I have had the opportunity to follow the Ravolainen family intimately. The meek of our land. Far from boulevards. Among the toughest folk of our tenacious people. They keep our country afloat. Their simple house stood near the road, one kilometre before the special stage start line. The family consisted of Väinö, the father, who drove lorries all his life, to add to the small farmer’s bread and butter, the mother, Raili, the sons, Juha-Pekka, Kimmo, and Pasi, and the mother-in-law, Katri. I saw the three little boys frolic in play as I was practising for the first time for the 1000 Lakes Rally in 1974. I soon became better acquainted with the lads, who were flourishing their cross-ruled copybooks with blue covers by the roadside. Even when I was in a hurry, I did not have the heart to drive pass them without stopping. After all, it was only a while ago that I myself had dreamt of catching just a glimpse of rally drivers in Tuupovaara. I now had to pinch myself to really believe that I was actually driving in the 1000 Lakes Rally!
Summer by summer, I watched the boys grow, until at the turn of the 1980’s, I was astonished to see them in wheelchairs. First Kimmo, and one summer later, Pasi.
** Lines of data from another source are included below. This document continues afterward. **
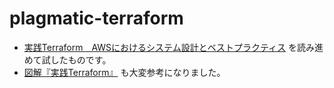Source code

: # plagmatic-terraform

- [実践Terraform　AWSにおけるシステム設計とベストプラクティス](https://nextpublishing.jp/book/10983.html) を読み進めて試したものです。
- [図解『実践Terraform』](https://qiita.com/ayatothos/items/27024e8168a8b766bcd3) も大変参考になりました。
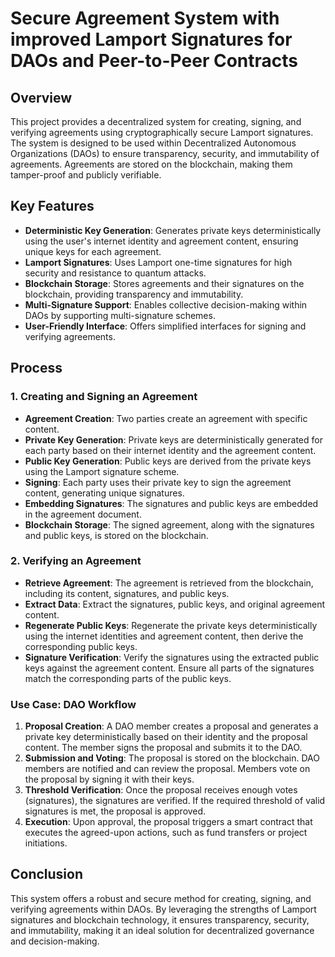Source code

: 
# Secure Agreement System with improved  Lamport Signatures for DAOs and Peer-to-Peer Contracts

## Overview

This project provides a decentralized system for creating, signing, and verifying agreements using cryptographically secure Lamport signatures. The system is designed to be used within Decentralized Autonomous Organizations (DAOs) to ensure transparency, security, and immutability of agreements. Agreements are stored on the blockchain, making them tamper-proof and publicly verifiable.

## Key Features

- **Deterministic Key Generation**: Generates private keys deterministically using the user's internet identity and agreement content, ensuring unique keys for each agreement.
- **Lamport Signatures**: Uses Lamport one-time signatures for high security and resistance to quantum attacks.
- **Blockchain Storage**: Stores agreements and their signatures on the blockchain, providing transparency and immutability.
- **Multi-Signature Support**: Enables collective decision-making within DAOs by supporting multi-signature schemes.
- **User-Friendly Interface**: Offers simplified interfaces for signing and verifying agreements.

## Process

### 1. Creating and Signing an Agreement

- **Agreement Creation**: Two parties create an agreement with specific content.
- **Private Key Generation**: Private keys are deterministically generated for each party based on their internet identity and the agreement content.
- **Public Key Generation**: Public keys are derived from the private keys using the Lamport signature scheme.
- **Signing**: Each party uses their private key to sign the agreement content, generating unique signatures.
- **Embedding Signatures**: The signatures and public keys are embedded in the agreement document.
- **Blockchain Storage**: The signed agreement, along with the signatures and public keys, is stored on the blockchain.

### 2. Verifying an Agreement

- **Retrieve Agreement**: The agreement is retrieved from the blockchain, including its content, signatures, and public keys.
- **Extract Data**: Extract the signatures, public keys, and original agreement content.
- **Regenerate Public Keys**: Regenerate the private keys deterministically using the internet identities and agreement content, then derive the corresponding public keys.
- **Signature Verification**: Verify the signatures using the extracted public keys against the agreement content. Ensure all parts of the signatures match the corresponding parts of the public keys.

### Use Case: DAO Workflow

1. **Proposal Creation**: A DAO member creates a proposal and generates a private key deterministically based on their identity and the proposal content. The member signs the proposal and submits it to the DAO.
2. **Submission and Voting**: The proposal is stored on the blockchain. DAO members are notified and can review the proposal. Members vote on the proposal by signing it with their keys.
3. **Threshold Verification**: Once the proposal receives enough votes (signatures), the signatures are verified. If the required threshold of valid signatures is met, the proposal is approved.
4. **Execution**: Upon approval, the proposal triggers a smart contract that executes the agreed-upon actions, such as fund transfers or project initiations.

## Conclusion

This system offers a robust and secure method for creating, signing, and verifying agreements within DAOs. By leveraging the strengths of Lamport signatures and blockchain technology, it ensures transparency, security, and immutability, making it an ideal solution for decentralized governance and decision-making.
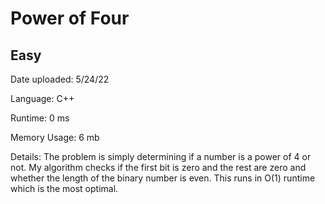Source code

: 
# Power of Four

## Easy

Date uploaded: 5/24/22

Language: C++

Runtime: 0 ms

Memory Usage: 6 mb

Details: The problem is simply determining if a number is a power of 4 or not. My algorithm checks if the first bit is zero and the rest are zero and whether the length of the binary number is even. This runs in O(1) runtime which is the most optimal.
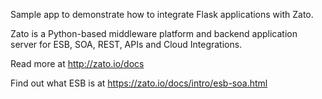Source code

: Sample app to demonstrate how to integrate Flask applications with Zato.

Zato is a Python-based middleware platform and backend application server for ESB, SOA, REST, APIs and Cloud Integrations.

Read more at http://zato.io/docs

Find out what ESB is at https://zato.io/docs/intro/esb-soa.html 
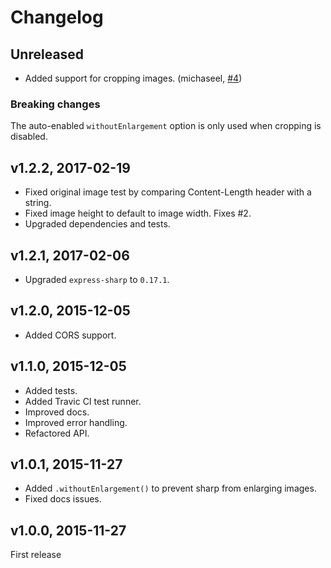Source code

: # Changelog

## Unreleased

- Added support for cropping images. (michaseel, [#4](https://github.com/pmb0/express-sharp/pull/4))

### Breaking changes

The auto-enabled `withoutEnlargement` option is only used when cropping is disabled.

## v1.2.2, 2017-02-19

- Fixed original image test by comparing Content-Length header with a string.
- Fixed image height to default to image width. Fixes #2.
- Upgraded dependencies and tests.

## v1.2.1, 2017-02-06

- Upgraded `express-sharp` to `0.17.1`.

## v1.2.0, 2015-12-05

- Added CORS support.

## v1.1.0, 2015-12-05

- Added tests.
- Added Travic CI test runner.
- Improved docs.
- Improved error handling.
- Refactored API.

## v1.0.1, 2015-11-27

- Added `.withoutEnlargement()` to prevent sharp from enlarging images.
- Fixed docs issues.

## v1.0.0, 2015-11-27

First release
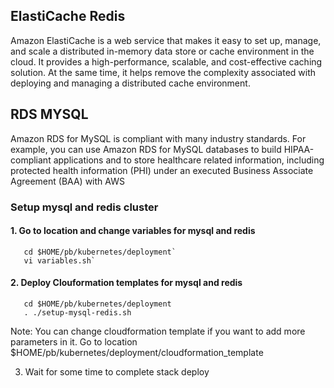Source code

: ## ElastiCache Redis
Amazon ElastiCache is a web service that makes it easy to set up, manage, and scale a distributed in-memory data store or cache environment in the cloud. It provides a high-performance, scalable, and cost-effective caching solution. At the same time, it helps remove the complexity associated with deploying and managing a distributed cache environment.

## RDS MYSQL 
Amazon RDS for MySQL is compliant with many industry standards. For example, you can use Amazon RDS for MySQL databases to build HIPAA-compliant applications and to store healthcare related information, including protected health information (PHI) under an executed Business Associate Agreement (BAA) with AWS

### Setup mysql and redis cluster
#### 1. Go to location and change variables for mysql and redis 
       cd $HOME/pb/kubernetes/deployment`
       vi variables.sh`

#### 2. Deploy Clouformation templates for mysql and redis
       cd $HOME/pb/kubernetes/deployment
       . ./setup-mysql-redis.sh

Note: You can change cloudformation template if you want to add more parameters in it. Go to location $HOME/pb/kubernetes/deployment/cloudformation_template

3. Wait for some time to complete stack deploy
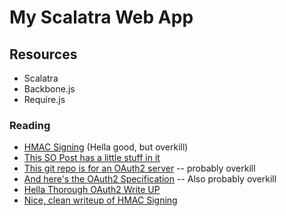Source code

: # My Scalatra Web App #

## Resources ##

* Scalatra
* Backbone.js
* Require.js

### Reading
* [HMAC Signing](http://docs.aws.amazon.com/AmazonSimpleDB/latest/DeveloperGuide/HMACAuth.html) (Hella good, but overkill)
* [This SO Post has a little stuff in it](http://stackoverflow.com/questions/12144746/backbone-http-basic-rest-api-authentication)
* [This git repo is for an OAuth2 server](https://github.com/scalatra/oauth2-server) -- probably overkill
* [And here's the OAuth2 Specification](http://oauth.net/2/) -- Also probably overkill
* [Hella Thorough OAuth2 Write UP](http://www.ibuildings.com/blog/2013/03/secure-your-rest-api-oauth2-implicit-grant)
* [Nice, clean writeup of HMAC Signing](http://www.thebuzzmedia.com/designing-a-secure-rest-api-without-oauth-authentication/)
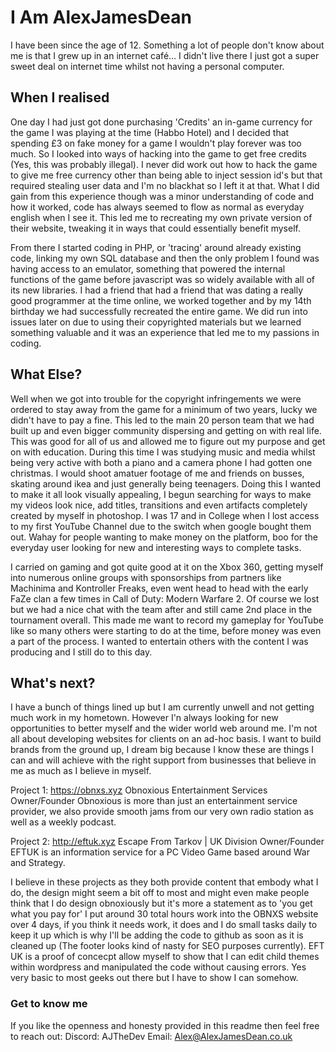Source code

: # I Am AlexJamesDean

I have been since the age of 12. Something a lot of people don't know about me is that I grew up in an internet café... 
I didn't live there I just got a super sweet deal on internet time whilst not having a personal computer. 

## When I realised 

One day I had just got done purchasing 'Credits' an in-game currency for the game I was playing at the time (Habbo Hotel) and I decided that spending
£3 on fake money for a game I wouldn't play forever was too much. So I looked into ways of hacking into the game to get free credits (Yes, this was probably illegal).
I never did work out how to hack the game to give me free currency other than being able to inject session id's but that required stealing user data and I'm
no blackhat so I left it at that. What I did gain from this experience though was a minor understanding of code and how it worked, code has always seemed to flow as
normal as everyday english when I see it. This led me to recreating my own private version of their website, tweaking it in ways that could essentially benefit myself.

From there I started coding in PHP, or 'tracing' around already existing code, linking my own SQL database and then the only problem I found was having access to an emulator,
something that powered the internal functions of the game before javascript was so widely available with all of its new libraries. I had a friend that had a friend that was dating a really good programmer at the time online, we worked together and by my 14th birthday we had successfully recreated the entire game. We did run into issues later on due to using their copyrighted materials but we learned something valuable and it was an experience that led me to my passions in coding.

## What Else?

Well when we got into trouble for the copyright infringements we were ordered to stay away from the game for a minimum of two years, lucky we didn't have to pay a fine. This led to the main 20 person team that we had built up and even bigger community dispersing and getting on with real life. This was good for all of us and allowed me to figure out my purpose and get on with education. During this time I was studying music and media whilst being very active with both a piano and a camera phone I had gotten one christmas.
I would shoot amatuer footage of me and friends on busses, skating around ikea and just generally being teenagers. Doing this I wanted to make it all look visually appealing, I begun searching for ways to make my videos look nice, add titles, transitions and even artifacts completely created by myself in photoshop. I was 17 and in College when I lost access to my first YouTube Channel due to the switch when google bought them out. Wahay for people wanting to make money on the platform, boo for the everyday user looking for new and interesting ways to complete tasks.

I carried on gaming and got quite good at it on the Xbox 360, getting myself into numerous online groups with sponsorships from partners like Machinima and Kontroller Freaks, even went head to head with the early FaZe clan a few times in Call of Duty: Modern Warfare 2. Of course we lost but we had a nice chat with the team after and still came 2nd place in the tournament overall. This made me want to record my gameplay for YouTube like so many others were starting to do at the time, before money was even a part of the process. I wanted to entertain others with the content I was producing and I still do to this day. 

## What's next?

I have a bunch of things lined up but I am currently unwell and not getting much work in my hometown. However I'n always looking for new opportunities to better myself and the wider world web around me. I'm not all about developing websites for clients on an ad-hoc basis. I want to build brands from the ground up, I dream big because I know these are things I can and will achieve with the right support from businesses that believe in me as much as I believe in myself. 

Project 1:
https://obnxs.xyz
Obnoxious Entertainment Services
Owner/Founder
Obnoxious is more than just an entertainment service provider, we also provide smooth jams from our very own radio station as well as a weekly podcast.

Project 2:
http://eftuk.xyz
Escape From Tarkov | UK Division
Owner/Founder
EFTUK is an information service for a PC Video Game based around War and Strategy.

I believe in these projects as they both provide content that embody what I do, the design might seem a bit off to most and might even make people think that I do design obnoxiously but it's more a statement as to 'you get what you pay for' I put around 30 total hours work into the OBNXS website over 4 days, if you think it needs work, it does and I do small tasks daily to keep it up which is why I'll be adding the code to github as soon as it is cleaned up (The footer looks kind of nasty for SEO purposes currently).
EFT UK is a proof of concecpt allow myself to show that I can edit child themes within wordpress and manipulated the code without causing errors. Yes very basic to most geeks out there but I have to show I can somehow.

### Get to know me

If you like the openness and honesty provided in this readme then feel free to reach out:
Discord: AJTheDev
Email: Alex@AlexJamesDean.co.uk


<!--
**AlexJamesDean/AlexJamesDean** is a ✨ _special_ ✨ repository because its `README.md` (this file) appears on your GitHub profile.

Here are some ideas to get you started:

- 🔭 I’m currently working on ...
- 🌱 I’m currently learning ...
- 👯 I’m looking to collaborate on ...
- 🤔 I’m looking for help with ...
- 💬 Ask me about ...
- 📫 How to reach me: ...
- 😄 Pronouns: ...
- ⚡ Fun fact: ...
-->
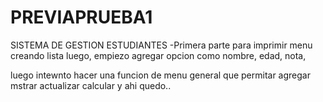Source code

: # PREVIAPRUEBA1
SISTEMA DE GESTION ESTUDIANTES
-Primera parte para imprimir menu creando lista
luego, empiezo agregar opcion como nombre, edad, nota, 

luego intewnto hacer una funcion de menu general que permitar agregar
mstrar
actualizar
calcular
 y ahi quedo..
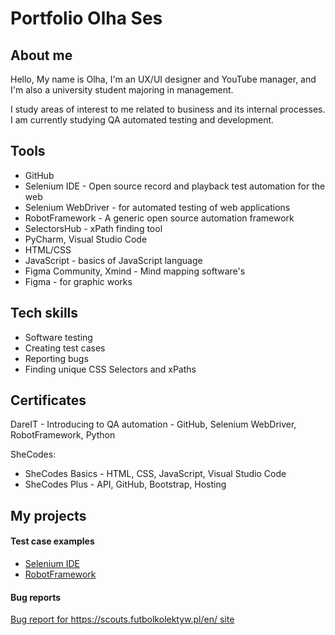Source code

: # Portfolio Olha Ses

## About me
Hello,
My name is Olha, I'm an UX/UI designer and YouTube manager, and I'm also a university student majoring in management.

I study areas of interest to me related to business and its internal processes. I am currently studying QA automated testing and development.

## Tools
* GitHub
* Selenium IDE - Open source record and playback test automation for the web
* Selenium WebDriver - for automated testing of web applications
* RobotFramework - A generic open source automation framework
* SelectorsHub - xPath finding tool
* PyCharm, Visual Studio Code
* HTML/CSS
* JavaScript - basics of JavaScript language
* Figma Community, Xmind - Mind mapping software's
* Figma - for graphic works

## Tech skills
* Software testing
* Creating test cases
* Reporting bugs
* Finding unique CSS Selectors and xPaths

## Certificates
DareIT - Introducing to QA automation - GitHub, Selenium WebDriver, RobotFramework, Python

SheCodes:
* SheCodes Basics - HTML, CSS, JavaScript, Visual Studio Code
* SheCodes Plus - API, GitHub, Bootstrap, Hosting


## My projects

#### Test case examples
* [Selenium IDE](https://github.com/olhases/challenge_portfolio_olhases) 
* [RobotFramework](https://github.com/olhases/test_robotframework)

#### Bug reports
[Bug report for https://scouts.futbolkolektyw.pl/en/ site](https://docs.google.com/document/d/1mJq2o3L542W-oRubk7KbJLlzIFkZ8KUTZcoBUqk1V2w/edit?usp=sharing)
Both at the age of eight. I wasn’t even aware that the boys suffered from muscular dystrophy. The illness did not slow their pace. Pasi, the younger and livelier of the boys, always drove his motorized wheelchair to the start of the special stage to collect any autographs that he lacked. ”I’ve got a book from my big brother, too. He remained hiding behind the cow-house.”
At one time, I was catching up with Väinö, the father, and Pasi, next to their mailbox by the road. In a quiet voice, Pasi told me that the rally cars do not pull up by him. ”Lift your book way up in the air, so that the competitors will spot it,” I encouraged him. ”Pasi’s hand does not rise any longer,” said the father standing beside me. It strained my heart. In the evening, at the hotel, I told this to Kankkunen and the others. The next day, all of the drivers, who were practising that special stage, pulled up by the boys.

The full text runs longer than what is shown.